[RECORD EXCERPTS]

****

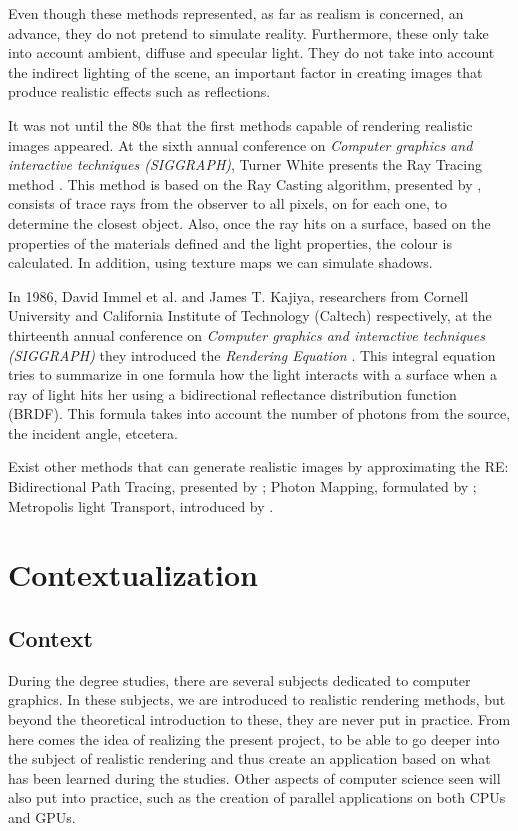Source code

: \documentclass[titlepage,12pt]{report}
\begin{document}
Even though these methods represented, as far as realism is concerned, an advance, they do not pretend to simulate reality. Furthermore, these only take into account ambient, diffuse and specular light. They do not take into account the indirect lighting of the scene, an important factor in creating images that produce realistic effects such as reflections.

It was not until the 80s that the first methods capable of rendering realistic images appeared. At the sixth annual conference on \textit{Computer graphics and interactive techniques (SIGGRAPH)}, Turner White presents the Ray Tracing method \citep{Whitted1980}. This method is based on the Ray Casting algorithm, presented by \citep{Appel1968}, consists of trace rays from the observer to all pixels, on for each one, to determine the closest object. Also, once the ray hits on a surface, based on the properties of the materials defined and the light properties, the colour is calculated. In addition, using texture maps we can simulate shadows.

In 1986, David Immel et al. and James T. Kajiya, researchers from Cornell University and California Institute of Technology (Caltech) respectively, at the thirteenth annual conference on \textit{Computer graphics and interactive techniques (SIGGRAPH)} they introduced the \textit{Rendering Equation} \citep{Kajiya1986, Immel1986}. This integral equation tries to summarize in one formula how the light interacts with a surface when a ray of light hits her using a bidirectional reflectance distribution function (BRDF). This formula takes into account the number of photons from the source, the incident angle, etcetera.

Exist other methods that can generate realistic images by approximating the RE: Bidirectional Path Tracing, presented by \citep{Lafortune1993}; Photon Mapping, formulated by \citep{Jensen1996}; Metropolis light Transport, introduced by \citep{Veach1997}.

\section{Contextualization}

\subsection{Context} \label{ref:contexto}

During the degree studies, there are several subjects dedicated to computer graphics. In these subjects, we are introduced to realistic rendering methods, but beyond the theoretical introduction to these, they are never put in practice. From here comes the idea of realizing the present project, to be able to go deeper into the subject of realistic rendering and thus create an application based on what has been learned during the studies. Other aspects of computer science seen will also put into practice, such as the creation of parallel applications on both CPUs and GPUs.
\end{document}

****

[YOUR GOAL]
Pictures don't belong in the copy. Restate all the entries exactly.

[TASK OUTPUT]
Source code

: \documentclass[titlepage,12pt]{report}
\begin{document}
Even though these methods represented, as far as realism is concerned, an advance, they do not pretend to simulate reality. Furthermore, these only take into account ambient, diffuse and specular light. They do not take into account the indirect lighting of the scene, an important factor in creating images that produce realistic effects such as reflections.

It was not until the 80s that the first methods capable of rendering realistic images appeared. At the sixth annual conference on \textit{Computer graphics and interactive techniques (SIGGRAPH)}, Turner White presents the Ray Tracing method \citep{Whitted1980}. This method is based on the Ray Casting algorithm, presented by \citep{Appel1968}, consists of trace rays from the observer to all pixels, on for each one, to determine the closest object. Also, once the ray hits on a surface, based on the properties of the materials defined and the light properties, the colour is calculated. In addition, using texture maps we can simulate shadows.

In 1986, David Immel et al. and James T. Kajiya, researchers from Cornell University and California Institute of Technology (Caltech) respectively, at the thirteenth annual conference on \textit{Computer graphics and interactive techniques (SIGGRAPH)} they introduced the \textit{Rendering Equation} \citep{Kajiya1986, Immel1986}. This integral equation tries to summarize in one formula how the light interacts with a surface when a ray of light hits her using a bidirectional reflectance distribution function (BRDF). This formula takes into account the number of photons from the source, the incident angle, etcetera.

Exist other methods that can generate realistic images by approximating the RE: Bidirectional Path Tracing, presented by \citep{Lafortune1993}; Photon Mapping, formulated by \citep{Jensen1996}; Metropolis light Transport, introduced by \citep{Veach1997}.

\section{Contextualization}

\subsection{Context} \label{ref:contexto}

During the degree studies, there are several subjects dedicated to computer graphics. In these subjects, we are introduced to realistic rendering methods, but beyond the theoretical introduction to these, they are never put in practice. From here comes the idea of realizing the present project, to be able to go deeper into the subject of realistic rendering and thus create an application based on what has been learned during the studies. Other aspects of computer science seen will also put into practice, such as the creation of parallel applications on both CPUs and GPUs.
\end{document}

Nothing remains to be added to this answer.